_Task instructions_
Pull from the data below each line where the word "chapter" occurs, and copy it.

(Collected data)
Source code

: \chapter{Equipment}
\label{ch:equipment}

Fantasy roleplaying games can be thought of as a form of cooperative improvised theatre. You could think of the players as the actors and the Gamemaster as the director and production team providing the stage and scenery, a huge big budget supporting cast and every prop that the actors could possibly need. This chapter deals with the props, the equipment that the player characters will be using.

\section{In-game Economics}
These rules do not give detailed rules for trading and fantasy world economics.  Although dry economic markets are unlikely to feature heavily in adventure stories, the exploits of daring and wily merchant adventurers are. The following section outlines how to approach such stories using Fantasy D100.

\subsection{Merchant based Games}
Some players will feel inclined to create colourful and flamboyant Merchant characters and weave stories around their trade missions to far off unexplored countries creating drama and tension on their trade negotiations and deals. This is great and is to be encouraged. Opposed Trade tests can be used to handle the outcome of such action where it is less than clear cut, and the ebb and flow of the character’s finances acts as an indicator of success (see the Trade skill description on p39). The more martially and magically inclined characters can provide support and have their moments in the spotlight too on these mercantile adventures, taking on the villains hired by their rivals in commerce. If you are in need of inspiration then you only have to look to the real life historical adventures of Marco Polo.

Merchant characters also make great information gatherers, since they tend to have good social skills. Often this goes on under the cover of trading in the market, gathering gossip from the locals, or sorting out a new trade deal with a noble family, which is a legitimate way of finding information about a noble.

_Answer section_
: \chapter{Equipment}
Fantasy roleplaying games can be thought of as a form of cooperative improvised theatre. You could think of the players as the actors and the Gamemaster as the director and production team providing the stage and scenery, a huge big budget supporting cast and every prop that the actors could possibly need. This chapter deals with the props, the equipment that the player characters will be using.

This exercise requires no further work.